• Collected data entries
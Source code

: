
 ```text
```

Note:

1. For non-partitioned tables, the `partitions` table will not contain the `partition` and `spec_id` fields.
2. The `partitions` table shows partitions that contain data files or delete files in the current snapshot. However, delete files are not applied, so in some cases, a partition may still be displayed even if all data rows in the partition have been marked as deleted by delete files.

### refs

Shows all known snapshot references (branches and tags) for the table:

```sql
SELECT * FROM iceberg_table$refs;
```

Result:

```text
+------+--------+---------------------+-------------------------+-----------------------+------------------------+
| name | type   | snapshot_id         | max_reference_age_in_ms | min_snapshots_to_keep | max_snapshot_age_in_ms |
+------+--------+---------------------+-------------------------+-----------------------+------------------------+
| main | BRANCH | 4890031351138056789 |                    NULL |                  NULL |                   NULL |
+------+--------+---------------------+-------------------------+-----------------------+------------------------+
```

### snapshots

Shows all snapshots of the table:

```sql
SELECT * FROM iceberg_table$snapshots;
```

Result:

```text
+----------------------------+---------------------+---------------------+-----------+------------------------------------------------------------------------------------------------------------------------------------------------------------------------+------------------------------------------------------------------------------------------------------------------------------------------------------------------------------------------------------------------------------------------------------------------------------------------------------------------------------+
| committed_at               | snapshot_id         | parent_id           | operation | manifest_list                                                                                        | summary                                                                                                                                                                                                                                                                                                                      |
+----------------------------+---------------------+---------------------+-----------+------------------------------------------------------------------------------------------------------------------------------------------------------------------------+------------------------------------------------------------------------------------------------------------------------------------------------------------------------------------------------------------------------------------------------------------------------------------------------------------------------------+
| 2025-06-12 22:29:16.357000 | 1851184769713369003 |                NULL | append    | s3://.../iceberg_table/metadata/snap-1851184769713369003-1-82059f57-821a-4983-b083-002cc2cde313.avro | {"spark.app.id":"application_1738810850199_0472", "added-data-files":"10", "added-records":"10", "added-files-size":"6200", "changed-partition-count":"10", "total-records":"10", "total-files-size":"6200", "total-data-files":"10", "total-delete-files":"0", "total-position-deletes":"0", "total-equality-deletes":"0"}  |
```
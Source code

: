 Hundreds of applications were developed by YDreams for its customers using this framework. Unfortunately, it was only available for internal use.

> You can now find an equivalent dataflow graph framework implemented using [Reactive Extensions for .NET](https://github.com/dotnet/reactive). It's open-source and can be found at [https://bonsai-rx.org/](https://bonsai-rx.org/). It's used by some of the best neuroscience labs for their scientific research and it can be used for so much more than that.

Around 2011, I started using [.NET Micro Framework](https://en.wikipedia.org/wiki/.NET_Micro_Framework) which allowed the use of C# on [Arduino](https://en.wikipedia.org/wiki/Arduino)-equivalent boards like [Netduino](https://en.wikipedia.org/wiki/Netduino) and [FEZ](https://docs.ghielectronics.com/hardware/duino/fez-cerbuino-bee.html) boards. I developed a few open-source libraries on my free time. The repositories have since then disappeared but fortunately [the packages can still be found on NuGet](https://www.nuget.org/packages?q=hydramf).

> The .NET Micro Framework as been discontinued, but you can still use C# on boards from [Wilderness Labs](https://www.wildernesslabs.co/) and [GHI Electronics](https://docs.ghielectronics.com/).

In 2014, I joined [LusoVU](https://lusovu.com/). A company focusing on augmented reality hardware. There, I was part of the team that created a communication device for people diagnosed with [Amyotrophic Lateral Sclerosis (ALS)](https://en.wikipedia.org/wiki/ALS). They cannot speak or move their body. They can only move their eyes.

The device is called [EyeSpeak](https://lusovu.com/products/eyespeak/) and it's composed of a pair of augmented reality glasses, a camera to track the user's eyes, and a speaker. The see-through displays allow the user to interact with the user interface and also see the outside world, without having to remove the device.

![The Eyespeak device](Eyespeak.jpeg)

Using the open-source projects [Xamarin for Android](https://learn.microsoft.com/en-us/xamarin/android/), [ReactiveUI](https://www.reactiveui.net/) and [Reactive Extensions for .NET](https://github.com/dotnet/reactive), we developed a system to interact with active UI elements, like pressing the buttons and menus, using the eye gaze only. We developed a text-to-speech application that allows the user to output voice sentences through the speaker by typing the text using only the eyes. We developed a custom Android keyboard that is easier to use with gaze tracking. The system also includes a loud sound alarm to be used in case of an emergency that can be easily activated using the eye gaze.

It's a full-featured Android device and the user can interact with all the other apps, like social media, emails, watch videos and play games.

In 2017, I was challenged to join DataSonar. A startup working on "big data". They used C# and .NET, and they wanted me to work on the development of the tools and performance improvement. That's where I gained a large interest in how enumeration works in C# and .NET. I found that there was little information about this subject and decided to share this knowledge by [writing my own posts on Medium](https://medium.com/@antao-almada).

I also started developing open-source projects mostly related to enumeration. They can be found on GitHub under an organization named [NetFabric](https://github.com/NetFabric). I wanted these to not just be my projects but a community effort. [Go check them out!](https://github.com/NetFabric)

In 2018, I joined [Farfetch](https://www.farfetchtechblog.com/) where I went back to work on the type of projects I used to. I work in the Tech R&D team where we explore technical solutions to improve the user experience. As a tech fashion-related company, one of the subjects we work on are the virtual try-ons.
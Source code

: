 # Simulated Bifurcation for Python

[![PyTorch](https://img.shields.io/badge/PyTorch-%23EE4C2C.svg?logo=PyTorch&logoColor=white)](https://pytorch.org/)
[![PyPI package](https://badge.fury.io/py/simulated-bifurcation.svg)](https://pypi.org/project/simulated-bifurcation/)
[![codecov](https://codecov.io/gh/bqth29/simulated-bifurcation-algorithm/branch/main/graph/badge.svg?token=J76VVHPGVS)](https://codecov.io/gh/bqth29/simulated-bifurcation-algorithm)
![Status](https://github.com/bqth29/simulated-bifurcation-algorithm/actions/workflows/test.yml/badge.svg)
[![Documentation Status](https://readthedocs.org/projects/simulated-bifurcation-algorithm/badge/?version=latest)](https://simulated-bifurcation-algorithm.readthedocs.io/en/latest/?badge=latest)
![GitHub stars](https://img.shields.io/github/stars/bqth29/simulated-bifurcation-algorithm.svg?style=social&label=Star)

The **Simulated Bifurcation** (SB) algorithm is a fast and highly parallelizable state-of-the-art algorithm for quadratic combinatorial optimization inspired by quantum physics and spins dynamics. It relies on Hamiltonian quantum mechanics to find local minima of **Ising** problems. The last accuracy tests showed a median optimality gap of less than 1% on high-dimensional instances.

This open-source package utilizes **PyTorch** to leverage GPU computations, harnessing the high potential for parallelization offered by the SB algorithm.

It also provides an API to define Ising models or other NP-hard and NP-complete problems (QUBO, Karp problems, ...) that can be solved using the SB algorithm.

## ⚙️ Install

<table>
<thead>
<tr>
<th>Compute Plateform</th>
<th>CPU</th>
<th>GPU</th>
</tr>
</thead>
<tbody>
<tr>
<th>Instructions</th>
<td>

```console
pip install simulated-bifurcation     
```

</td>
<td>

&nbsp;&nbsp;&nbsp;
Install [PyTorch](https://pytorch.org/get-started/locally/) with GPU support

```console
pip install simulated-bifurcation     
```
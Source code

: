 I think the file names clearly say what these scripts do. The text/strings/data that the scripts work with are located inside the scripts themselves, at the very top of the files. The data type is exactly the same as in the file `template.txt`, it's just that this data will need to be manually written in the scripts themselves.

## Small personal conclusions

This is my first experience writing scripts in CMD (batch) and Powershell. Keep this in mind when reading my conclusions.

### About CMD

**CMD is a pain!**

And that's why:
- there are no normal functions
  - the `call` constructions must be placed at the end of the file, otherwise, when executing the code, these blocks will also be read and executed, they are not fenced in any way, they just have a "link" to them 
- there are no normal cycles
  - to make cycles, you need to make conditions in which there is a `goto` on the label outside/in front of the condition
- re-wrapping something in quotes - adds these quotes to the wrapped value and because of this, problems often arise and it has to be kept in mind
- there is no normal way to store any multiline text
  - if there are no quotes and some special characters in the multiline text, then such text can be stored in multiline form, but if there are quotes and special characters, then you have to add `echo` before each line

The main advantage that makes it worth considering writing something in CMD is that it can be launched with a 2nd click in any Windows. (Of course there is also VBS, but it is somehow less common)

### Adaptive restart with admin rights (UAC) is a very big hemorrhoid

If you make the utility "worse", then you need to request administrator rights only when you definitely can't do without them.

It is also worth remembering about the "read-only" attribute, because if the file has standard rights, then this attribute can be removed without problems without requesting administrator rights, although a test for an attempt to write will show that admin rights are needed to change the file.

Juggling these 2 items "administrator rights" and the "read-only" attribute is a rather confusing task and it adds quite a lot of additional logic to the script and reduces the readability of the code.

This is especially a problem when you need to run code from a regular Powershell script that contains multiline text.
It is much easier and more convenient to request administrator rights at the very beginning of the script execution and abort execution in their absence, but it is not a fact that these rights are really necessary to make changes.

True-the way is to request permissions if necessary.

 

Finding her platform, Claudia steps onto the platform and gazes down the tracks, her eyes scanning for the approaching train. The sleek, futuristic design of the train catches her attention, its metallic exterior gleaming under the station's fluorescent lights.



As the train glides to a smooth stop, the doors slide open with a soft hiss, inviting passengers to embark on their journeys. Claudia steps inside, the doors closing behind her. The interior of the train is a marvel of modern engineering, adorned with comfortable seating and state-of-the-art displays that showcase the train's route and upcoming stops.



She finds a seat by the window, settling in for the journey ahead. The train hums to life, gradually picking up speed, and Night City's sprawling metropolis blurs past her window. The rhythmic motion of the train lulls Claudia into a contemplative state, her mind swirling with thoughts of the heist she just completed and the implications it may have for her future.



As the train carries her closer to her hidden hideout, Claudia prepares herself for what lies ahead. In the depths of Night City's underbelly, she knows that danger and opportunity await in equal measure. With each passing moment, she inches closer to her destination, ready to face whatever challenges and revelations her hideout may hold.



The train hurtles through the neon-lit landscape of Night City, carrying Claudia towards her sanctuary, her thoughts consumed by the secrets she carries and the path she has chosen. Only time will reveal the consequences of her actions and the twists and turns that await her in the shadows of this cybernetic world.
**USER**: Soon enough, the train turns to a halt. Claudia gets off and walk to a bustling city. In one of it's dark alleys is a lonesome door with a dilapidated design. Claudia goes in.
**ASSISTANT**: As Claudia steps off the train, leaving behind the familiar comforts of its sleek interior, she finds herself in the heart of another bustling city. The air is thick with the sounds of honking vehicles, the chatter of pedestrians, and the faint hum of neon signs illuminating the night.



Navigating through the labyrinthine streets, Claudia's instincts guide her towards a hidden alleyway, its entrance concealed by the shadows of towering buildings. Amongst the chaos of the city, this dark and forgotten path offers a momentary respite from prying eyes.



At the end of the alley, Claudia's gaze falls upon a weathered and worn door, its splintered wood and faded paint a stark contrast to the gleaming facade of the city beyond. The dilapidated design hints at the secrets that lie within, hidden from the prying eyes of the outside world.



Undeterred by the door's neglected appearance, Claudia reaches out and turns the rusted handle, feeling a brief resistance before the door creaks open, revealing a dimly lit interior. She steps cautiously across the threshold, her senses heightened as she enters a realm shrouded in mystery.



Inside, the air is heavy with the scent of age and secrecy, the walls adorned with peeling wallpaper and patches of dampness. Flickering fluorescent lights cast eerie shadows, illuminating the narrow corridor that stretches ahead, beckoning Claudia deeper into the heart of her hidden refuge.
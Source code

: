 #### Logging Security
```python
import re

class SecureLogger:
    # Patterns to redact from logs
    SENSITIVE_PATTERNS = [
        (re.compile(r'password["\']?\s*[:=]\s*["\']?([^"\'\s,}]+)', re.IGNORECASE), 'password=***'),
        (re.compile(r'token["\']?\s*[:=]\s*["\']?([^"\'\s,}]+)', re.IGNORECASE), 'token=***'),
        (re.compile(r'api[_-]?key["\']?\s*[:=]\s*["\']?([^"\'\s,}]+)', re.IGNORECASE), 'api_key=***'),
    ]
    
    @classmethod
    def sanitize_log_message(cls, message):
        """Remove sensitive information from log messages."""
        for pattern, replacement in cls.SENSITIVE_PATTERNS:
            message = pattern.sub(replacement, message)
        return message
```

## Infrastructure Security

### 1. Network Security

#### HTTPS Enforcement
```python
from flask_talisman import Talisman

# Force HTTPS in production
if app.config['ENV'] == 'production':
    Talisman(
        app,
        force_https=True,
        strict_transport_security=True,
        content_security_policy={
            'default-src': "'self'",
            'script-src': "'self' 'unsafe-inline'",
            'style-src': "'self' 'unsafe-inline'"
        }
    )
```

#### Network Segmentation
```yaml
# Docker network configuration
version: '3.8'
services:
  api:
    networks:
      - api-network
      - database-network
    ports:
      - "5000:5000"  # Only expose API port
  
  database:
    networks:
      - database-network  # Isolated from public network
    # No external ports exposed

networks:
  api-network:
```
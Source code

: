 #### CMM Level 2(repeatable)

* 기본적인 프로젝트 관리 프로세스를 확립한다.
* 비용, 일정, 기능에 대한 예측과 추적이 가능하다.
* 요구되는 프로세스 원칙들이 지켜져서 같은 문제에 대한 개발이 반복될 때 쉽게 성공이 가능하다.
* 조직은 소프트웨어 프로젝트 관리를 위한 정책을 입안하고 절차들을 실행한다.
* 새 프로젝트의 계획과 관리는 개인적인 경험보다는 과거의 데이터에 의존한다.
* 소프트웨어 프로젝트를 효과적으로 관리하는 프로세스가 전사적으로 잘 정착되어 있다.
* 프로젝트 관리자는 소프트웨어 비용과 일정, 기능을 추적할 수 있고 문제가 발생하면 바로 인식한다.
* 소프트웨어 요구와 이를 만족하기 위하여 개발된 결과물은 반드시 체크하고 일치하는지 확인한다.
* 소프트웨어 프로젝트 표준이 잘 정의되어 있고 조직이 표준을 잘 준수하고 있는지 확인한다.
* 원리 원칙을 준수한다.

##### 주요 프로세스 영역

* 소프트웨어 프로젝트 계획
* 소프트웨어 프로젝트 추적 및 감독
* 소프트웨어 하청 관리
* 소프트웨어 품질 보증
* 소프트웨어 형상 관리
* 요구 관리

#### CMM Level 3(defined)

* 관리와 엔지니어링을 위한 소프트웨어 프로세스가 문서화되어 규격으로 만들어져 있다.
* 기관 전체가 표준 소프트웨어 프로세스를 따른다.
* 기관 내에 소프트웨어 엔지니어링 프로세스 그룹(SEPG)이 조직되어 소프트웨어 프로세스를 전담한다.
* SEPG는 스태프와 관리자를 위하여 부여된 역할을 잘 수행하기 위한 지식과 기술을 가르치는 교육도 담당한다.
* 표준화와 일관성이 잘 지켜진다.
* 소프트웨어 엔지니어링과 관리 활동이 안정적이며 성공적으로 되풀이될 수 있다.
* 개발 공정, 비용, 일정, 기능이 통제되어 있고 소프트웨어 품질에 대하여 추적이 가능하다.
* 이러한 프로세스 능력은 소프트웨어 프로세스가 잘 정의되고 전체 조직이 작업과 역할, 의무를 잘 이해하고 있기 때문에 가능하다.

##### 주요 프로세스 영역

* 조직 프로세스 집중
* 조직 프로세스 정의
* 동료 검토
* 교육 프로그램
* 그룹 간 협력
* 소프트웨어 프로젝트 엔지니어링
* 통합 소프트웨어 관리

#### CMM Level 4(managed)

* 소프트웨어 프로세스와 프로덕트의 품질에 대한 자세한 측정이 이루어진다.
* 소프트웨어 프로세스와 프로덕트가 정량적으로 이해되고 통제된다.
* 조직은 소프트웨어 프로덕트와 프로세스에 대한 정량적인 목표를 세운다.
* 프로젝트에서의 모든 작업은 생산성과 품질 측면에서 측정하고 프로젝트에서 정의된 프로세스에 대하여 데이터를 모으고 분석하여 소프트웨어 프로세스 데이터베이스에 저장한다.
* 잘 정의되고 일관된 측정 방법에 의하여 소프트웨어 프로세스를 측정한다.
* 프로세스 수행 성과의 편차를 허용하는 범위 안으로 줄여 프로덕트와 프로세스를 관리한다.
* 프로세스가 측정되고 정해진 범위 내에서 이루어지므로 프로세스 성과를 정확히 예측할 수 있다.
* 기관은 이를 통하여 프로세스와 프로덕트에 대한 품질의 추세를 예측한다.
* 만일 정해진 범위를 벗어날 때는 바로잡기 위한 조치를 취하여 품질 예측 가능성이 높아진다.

• WHAT TO PRODUCE
Please count up the lines above that include the string "True" and respond with the total alone.

• RESPONSE FOR THIS EXERCISE
3